───── Provided records

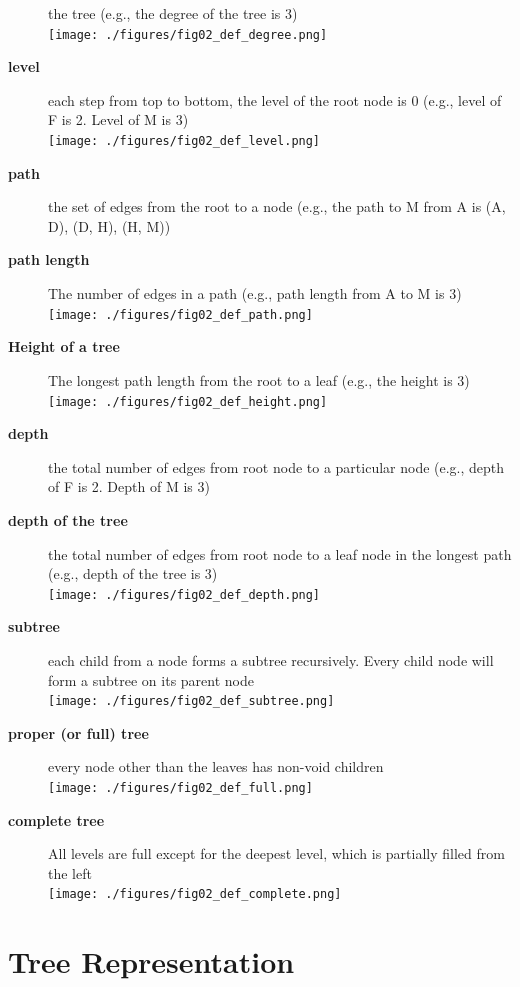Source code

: \documentclass[newPxFont,sthlmFooter,nooffset]{beamer}
\begin{document}
\begin{frame}[t, allowframebreaks]
\begin{description}
    the tree (e.g., the degree of the tree is 3)\\
\texttt{[image: ./figures/fig02\_def\_degree.png]}
  \item[\textbf{level}] each step from top to bottom, the level of the
    root node is 0 (e.g., level of F is 2. Level of M is 3)\\
\texttt{[image: ./figures/fig02\_def\_level.png]}
  \item[\textbf{path}] the set of edges from the root to a node (e.g.,
    the path to M from A is (A, D), (D, H), (H, M))
  \item[\textbf{path length}] The number of edges in a path (e.g.,
    path length from A to M is 3)\\
\texttt{[image: ./figures/fig02\_def\_path.png]}
  \item[\textbf{Height of a tree}] The longest path length from the
    root to a leaf (e.g., the height is 3)\\
\texttt{[image: ./figures/fig02\_def\_height.png]}
\newpage  \item[\textbf{depth}] the total number of edges from root node to a
    particular node (e.g., depth of F is 2. Depth of M is 3)
  \item[\textbf{depth of the tree}] the total number of edges from
    root node to a leaf node in the longest path (e.g., depth of the
    tree is 3)\\
\texttt{[image: ./figures/fig02\_def\_depth.png]}
  \item[\textbf{subtree}] each child from a node forms a subtree
    recursively. Every child node will form a subtree on its parent
    node\\
\texttt{[image: ./figures/fig02\_def\_subtree.png]}
\item[\textbf{proper (or full) tree}] every node other than the leaves has non-void children\\
\texttt{[image: ./figures/fig02\_def\_full.png]}
\item[\textbf{complete tree}] All levels are full except for the deepest level, which is partially filled from the left\\
\texttt{[image: ./figures/fig02\_def\_complete.png]}
  \end{description}
\end{frame}

\section{Tree Representation}
\end{document}
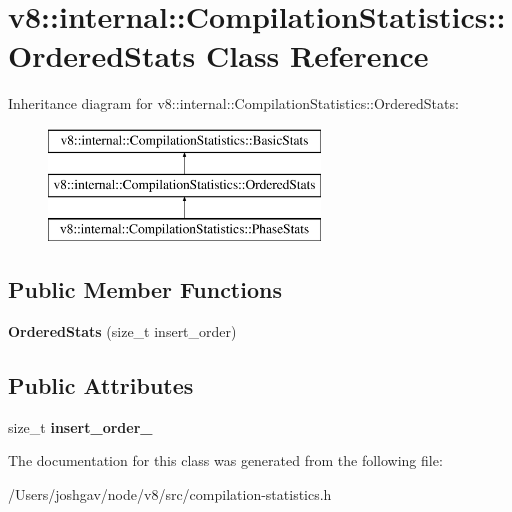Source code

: \hypertarget{classv8_1_1internal_1_1_compilation_statistics_1_1_ordered_stats}{}\section{v8\+:\+:internal\+:\+:Compilation\+Statistics\+:\+:Ordered\+Stats Class Reference}
\label{classv8_1_1internal_1_1_compilation_statistics_1_1_ordered_stats}
Inheritance diagram for v8\+:\+:internal\+:\+:Compilation\+Statistics\+:\+:Ordered\+Stats\+:\begin{figure}[H]
\begin{center}
\leavevmode
\includegraphics[height=3.000000cm]{classv8_1_1internal_1_1_compilation_statistics_1_1_ordered_stats}
\end{center}
\end{figure}
\subsection*{Public Member Functions}
\begin{DoxyCompactItemize}
\item 
{\bfseries Ordered\+Stats} (size\+\_\+t insert\+\_\+order)\hypertarget{classv8_1_1internal_1_1_compilation_statistics_1_1_ordered_stats_a2c0c0eb504475bbc8d313a3df03e9e07}{}\label{classv8_1_1internal_1_1_compilation_statistics_1_1_ordered_stats_a2c0c0eb504475bbc8d313a3df03e9e07}

\end{DoxyCompactItemize}
\subsection*{Public Attributes}
\begin{DoxyCompactItemize}
\item 
size\+\_\+t {\bfseries insert\+\_\+order\+\_\+}\hypertarget{classv8_1_1internal_1_1_compilation_statistics_1_1_ordered_stats_a517322b4a2754f07e73e5e75a66a56c1}{}\label{classv8_1_1internal_1_1_compilation_statistics_1_1_ordered_stats_a517322b4a2754f07e73e5e75a66a56c1}

\end{DoxyCompactItemize}


The documentation for this class was generated from the following file\+:\begin{DoxyCompactItemize}
\item 
/\+Users/joshgav/node/v8/src/compilation-\/statistics.\+h\end{DoxyCompactItemize}
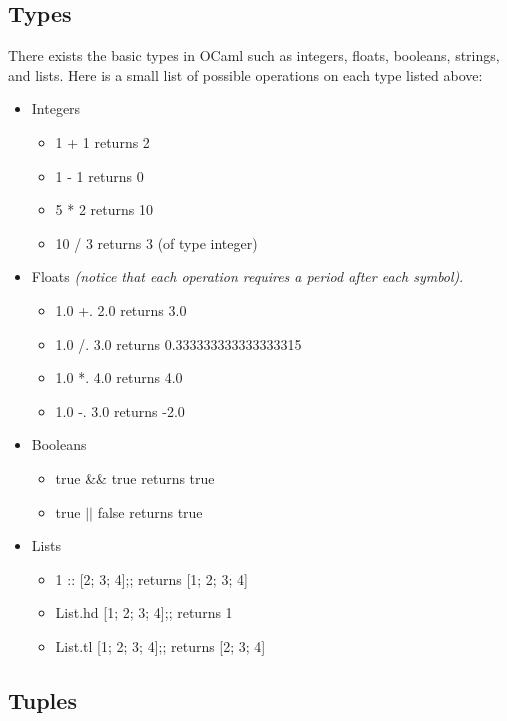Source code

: \subsection{Types}
There exists the basic types in OCaml such as integers, floats, booleans, strings, and lists. Here is
a small list of possible operations on each type listed above:

\begin{itemize}

\item{Integers}
\begin{itemize}
\item 1 + 1 returns 2
\item 1 - 1 returns 0
\item 5 * 2 returns 10
\item 10 / 3 returns 3 (of type integer)\end{itemize}

\item{Floats} \textit{(notice that each operation requires a period after each symbol)}.
\begin{itemize}
\item 1.0 +. 2.0 returns 3.0
\item 1.0 /. 3.0 returns 0.333333333333333315
\item 1.0 *. 4.0 returns 4.0
\item 1.0 -. 3.0 returns -2.0 \end{itemize}

\item{Booleans}\begin{itemize}
\item true \&\& true returns true
\item true $\vert\vert$ false returns true \end{itemize}

\item{Lists} \begin{itemize}
\item 1 :: [2; 3; 4];; returns [1; 2; 3; 4]
\item List.hd [1; 2; 3; 4];; returns 1
\item List.tl [1; 2; 3; 4];; returns [2; 3; 4]
\end{itemize}
\end{itemize}

\subsection{Tuples}

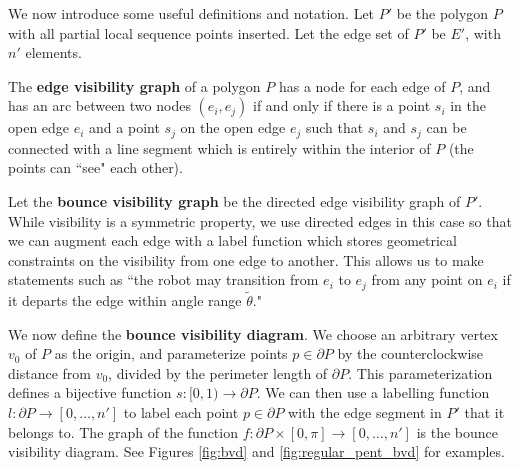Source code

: \documentclass[]{styles/svproc}  %
\begin{document}
We now introduce some useful definitions and notation. Let $P'$ be the polygon $P$ with all partial local sequence points inserted.
Let the edge set of $P'$ be $E'$, with $n'$ elements.

\begin{definition}
The \textbf{edge visibility graph} of a polygon $P$ has a node for each edge of
$P$, and has an arc between two nodes $(e_i, e_j)$ if and only if there is a
point $s_i$ in the open edge $e_i$ and a point $s_j$ on the open edge $e_j$ such
that $s_i$ and $s_j$ can be connected with a line segment which is entirely
within the interior of $P$ (the points can ``see" each other).
\end{definition}

Let the \textbf{bounce visibility graph} be the directed edge visibility graph of
$P'$. While visibility is a symmetric property, we use directed edges in this
case so that we can augment each edge with a label function which stores
geometrical constraints on the visibility from one edge to another. This allows
us to make statements such as ``the robot may transition from $e_i$ to $e_j$
from any point on $e_i$ if it departs the edge within angle range
$\tilde{\theta}$."


We now define the \textbf{bounce visibility diagram}. We choose an arbitrary vertex
$v_0$ of $P$ as the origin, and parameterize points $p \in \partial P$ by the
counterclockwise distance from $v_0$, divided by the perimeter length of
$\partial P$. This parameterization defines a bijective function $s: [0,1) \to \partial P$.
We can then use a labelling function $l: \partial P \to [0, \ldots, n']$ to
label each point $p \in \partial P$ with the edge segment in $P'$ that it
belongs to. The graph of the function $f: \partial P \times [0, \pi] \to [0,
\ldots, n']$ is the bounce visibility diagram. See Figures \ref{fig:bvd} and
\ref{fig:regular_pent_bvd} for examples.
\end{document}
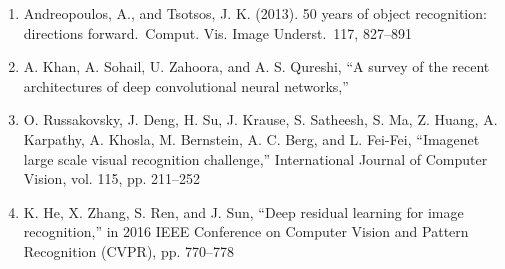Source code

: \begin{enumerate}
    \item Andreopoulos, A., and Tsotsos, J. K. (2013). 50 years of object recognition: directions forward. Comput. Vis. Image Underst. 117, 827–891
    
    \item A. Khan, A. Sohail, U. Zahoora, and A. S. Qureshi, “A survey of the recent architectures of deep convolutional neural networks,”
    
    \item O. Russakovsky, J. Deng, H. Su, J. Krause, S. Satheesh, S. Ma, Z. Huang, A. Karpathy, A. Khosla, M. Bernstein, A. C. Berg, and L. Fei-Fei, “Imagenet large scale visual recognition challenge,” International Journal of Computer Vision, vol. 115, pp. 211–252
    
    \item K. He, X. Zhang, S. Ren, and J. Sun, “Deep residual learning for image recognition,” in 2016 IEEE Conference on Computer Vision and Pattern Recognition (CVPR), pp. 770–778
    



    
\end{enumerate}

\newpage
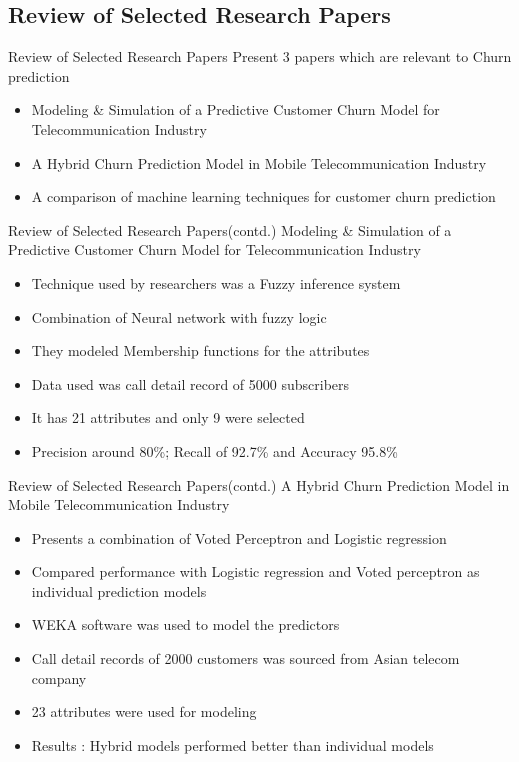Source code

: \documentclass{beamer}
\begin{document}
\subsection{Review of Selected Research Papers}
\begin{frame}{Review of Selected Research Papers}
	Present 3 papers which are relevant to Churn prediction
	\begin{itemize}
		\item Modeling \& Simulation of a Predictive Customer Churn Model for Telecommunication Industry
		\item A Hybrid Churn Prediction Model in Mobile Telecommunication Industry
		\item A comparison of machine learning techniques for customer churn prediction
	\end{itemize}
\end{frame}

\begin{frame}{Review of Selected Research Papers(contd.)}
	Modeling \& Simulation of a Predictive Customer Churn Model for Telecommunication Industry
	\begin{itemize}
		\item Technique used by researchers was a Fuzzy inference system
		\item Combination of Neural network with fuzzy logic
		\item They modeled Membership functions for the attributes
		\item Data used was call detail record of 5000 subscribers 
		\item It has 21 attributes and only 9 were selected
		\item Precision around 80\%; Recall of 92.7\% and Accuracy 95.8\%
	\end{itemize}
\end{frame}

\begin{frame}{Review of Selected Research Papers(contd.)}
	A Hybrid Churn Prediction Model in Mobile Telecommunication Industry
	\begin{itemize}
		\item Presents a combination of Voted Perceptron and Logistic regression
		\item Compared performance with Logistic regression and Voted perceptron as individual prediction models
		\item WEKA software was used to model the predictors
		\item Call detail records of 2000 customers was sourced from Asian telecom company
		\item 23 attributes were used for modeling
		\item Results : Hybrid models performed better than individual models
	\end{itemize}
\end{frame}
\end{document}
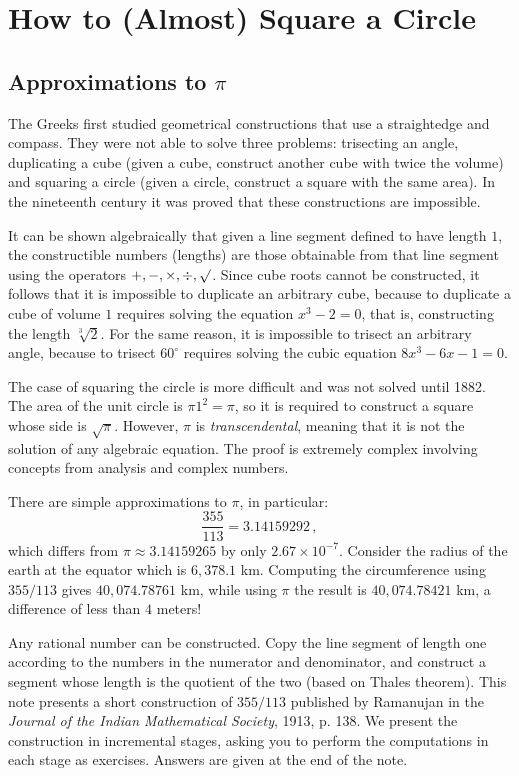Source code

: 
\chapter{How to (Almost) Square a Circle}

\section{Approximations to $\pi$}

The Greeks first studied geometrical constructions that use a straightedge and compass. They were not able to solve three problems: trisecting an angle, duplicating a cube (given a cube, construct another cube with twice the volume) and squaring a circle (given a circle, construct a square with the same area). In the nineteenth century it was proved that these constructions are impossible.

It can be shown algebraically that given a line segment defined to have length $1$, the constructible numbers (lengths) are those obtainable from that line segment using the operators $+,-,\times,\div,\surd$. Since cube roots cannot be constructed, it follows that it is impossible to duplicate an arbitrary cube, because to duplicate a cube of volume $1$ requires solving the equation $x^3-2=0$, that is, constructing the length $\sqrt[3]{2}$. For the same reason, it is impossible to trisect an arbitrary angle, because to trisect $60^\circ$ requires solving the cubic equation $8x^3-6x-1=0$.

The case of squaring the circle is more difficult and was not solved until 1882. The area of the unit circle is $\pi 1^2=\pi$, so it is required to construct a square whose side is $\sqrt{\pi}$. However, $\pi$ is \emph{transcendental}, meaning that it is not the solution of any algebraic equation. The proof is extremely complex involving concepts from analysis and complex numbers.

There are simple approximations to $\pi$, in particular:
\[
\frac{355}{113}=3.14159292\,,
\]
which differs from $\pi\approx 3.14159265$ by only $2.67\times 10^{-7}$. Consider the radius of the earth at the equator which is $6,378.1$ km. Computing the circumference using $355/113$ gives $40,074.78761$ km, while using $\pi$ the result is $40,074.78421$ km, a difference of less than $4$ meters!

Any rational number can be constructed. Copy the line segment of length one according to the numbers in the numerator and denominator, and construct a segment whose length is the quotient of  the two (based on Thales theorem). This note presents a short construction of $355/113$ published by Ramanujan in the \emph{Journal of the Indian Mathematical Society}, 1913, p. 138. We present the construction in incremental stages, asking you to perform the computations in each stage as exercises. Answers are given at the end of the note.

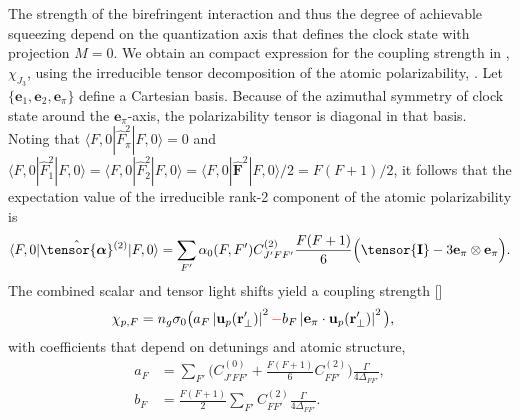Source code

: \documentclass[preprint,aps,pra,onecolumn]{revtex4-1} %
\newcommand{\poltens}{\hat{\tensor{\boldsymbol{\alpha}}}}
\newcommand{\unittens}{\tensor{\mathbf{I}}}
\newcommand{\qaxis}{\mathbf{e}_\pi}
\newcommand{\error}[1]{{\color{red} #1}}
\begin{document}
The strength of the birefringent interaction and thus the degree of achievable squeezing depend on the quantization axis that defines the clock state with projection $M=0$.  We obtain an compact expression for the coupling strength in , $\chi_{J_3}$, using the irreducible tensor decomposition of the atomic polarizability, .  Let $\{\mathbf{e}_1,\mathbf{e}_2, \mathbf{e}_\pi\}$ define a Cartesian basis.  Because of the azimuthal symmetry of clock state around the $\qaxis$-axis, the polarizability tensor is diagonal in that basis.  Noting that $\langle F,0 | \hat{F}_{\pi}^2| F,0 \rangle =0$ and $\langle F,0 | \hat{F}_{1}^2| F,0 \rangle = \langle F,0 | \hat{F}_{2}^2| F,0 \rangle = \langle F,0 | \hat{\mathbf{F}}^2| F,0 \rangle /2 =F(F+1)/2$, it follows that the expectation value of the irreducible rank-2 component of the atomic polarizability is
	\begin{align} \label{Eq::CouplingAngleMagic}
		\langle F,0 | \poltens \phantom{}^{(2)}| F,0 \rangle  %
		= \sum_{F'} \alpha_0(F,F') C^{(2)}_{J'FF'} \frac{F(F+1)}{6} \Big( \unittens - 3\qaxis \otimes \qaxis \Big).
	\end{align}
The combined scalar and tensor light shifts yield a coupling strength []
	\begin{align}
		\chi_{p,F} %
		&  = n_g \sigma_0 \big(  a_{F} \left|\mathbf{u}_p(\br'_\perp)\right|^2 \error{-} b_{F} \left|\mathbf{e}_\pi \cdot \mathbf{u}_p(\br'_\perp)\right|^2 \big), \label{Eq::ClockStateCoupling}
	\end{align}
with coefficients that depend on detunings and atomic structure,
	\begin{align}
		a_F &= \sum_{F'}  \Big(C^{(0)}_{J'FF'} + \frac{F(F+1)}{6} C^{(2)}_{FF'} \Big) \frac{\Gamma}{4 \Delta_{FF'}},\\
		b_F &= \frac{F(F+1)}{2}\sum_{F'} C^{(2)}_{FF'}  \frac{\Gamma}{4 \Delta_{FF'}}.
	\end{align}
\end{document}
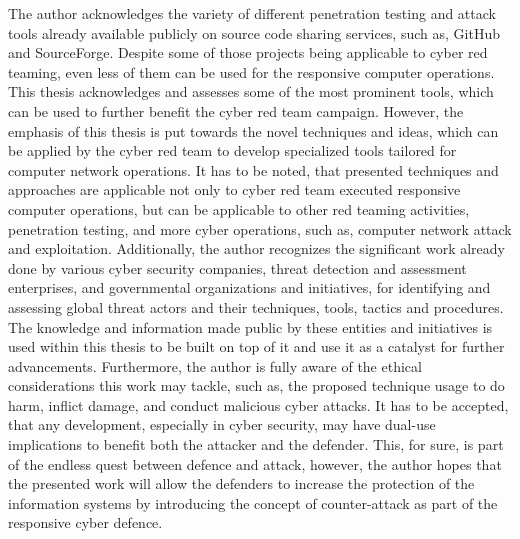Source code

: The author acknowledges the variety of different penetration testing and attack tools already available publicly on source code sharing services, such as, GitHub and SourceForge. Despite some of those projects being applicable to cyber red teaming, even less of them can be used for the responsive computer operations. This thesis acknowledges and assesses some of the most prominent tools, which can be used to further benefit the cyber red team campaign. However, the emphasis of this thesis is put towards the novel techniques and ideas, which can be applied by the cyber red team to develop specialized tools tailored for computer network operations. It has to be noted, that presented techniques and approaches are applicable not only to cyber red team executed responsive computer operations, but can be applicable to other red teaming activities, penetration testing, and more cyber operations, such as, computer network attack and exploitation.
Additionally, the author recognizes the significant work already done by various cyber security companies, threat detection and assessment enterprises, and governmental organizations and initiatives, for identifying and assessing global threat actors and their techniques, tools, tactics and procedures. The knowledge and information made public by these entities and initiatives is used within this thesis to be built on top of it and use it as a catalyst for further advancements.
Furthermore, the author is fully aware of the ethical considerations this work may tackle, such as, the proposed technique usage to do harm, inflict damage, and conduct malicious cyber attacks. It has to be accepted, that any development, especially in cyber security, may have dual-use implications to benefit both the attacker and the defender. This, for sure, is part of the endless quest between defence and attack, however, the author hopes that the presented work will allow the defenders to increase the protection of the information systems by introducing the concept of counter-attack as part of the responsive cyber defence.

──────────

## Exercise details
When you reach the line containing "that each operation" in the entries above, begin restating word for word, and stop once the line containing "case so that" has been given. Omit the pictures.

## Your response
\item{Floats} \textit{(notice that each operation requires a period after each symbol)}.
\begin{itemize}
\item 1.0 +. 2.0 returns 3.0
\item 1.0 /. 3.0 returns 0.333333333333333315
\item 1.0 *. 4.0 returns 4.0
\item 1.0 -. 3.0 returns -2.0 \end{itemize}

\item{Booleans}\begin{itemize}
\item true \&\& true returns true
\item true $\vert\vert$ false returns true \end{itemize}

\item{Lists} \begin{itemize}
\item 1 :: [2; 3; 4];; returns [1; 2; 3; 4]
\item List.hd [1; 2; 3; 4];; returns 1
\item List.tl [1; 2; 3; 4];; returns [2; 3; 4]
\end{itemize}
\end{itemize}

\subsection{Tuples}

Source code

: \documentclass[]{styles/svproc}  %
\begin{document}
We now introduce some useful definitions and notation. Let $P'$ be the polygon $P$ with all partial local sequence points inserted.
Let the edge set of $P'$ be $E'$, with $n'$ elements.

\begin{definition}
The \textbf{edge visibility graph} of a polygon $P$ has a node for each edge of
$P$, and has an arc between two nodes $(e_i, e_j)$ if and only if there is a
point $s_i$ in the open edge $e_i$ and a point $s_j$ on the open edge $e_j$ such
that $s_i$ and $s_j$ can be connected with a line segment which is entirely
within the interior of $P$ (the points can ``see" each other).
\end{definition}

Let the \textbf{bounce visibility graph} be the directed edge visibility graph of
$P'$. While visibility is a symmetric property, we use directed edges in this
case so that we can augment each edge with a label function which stores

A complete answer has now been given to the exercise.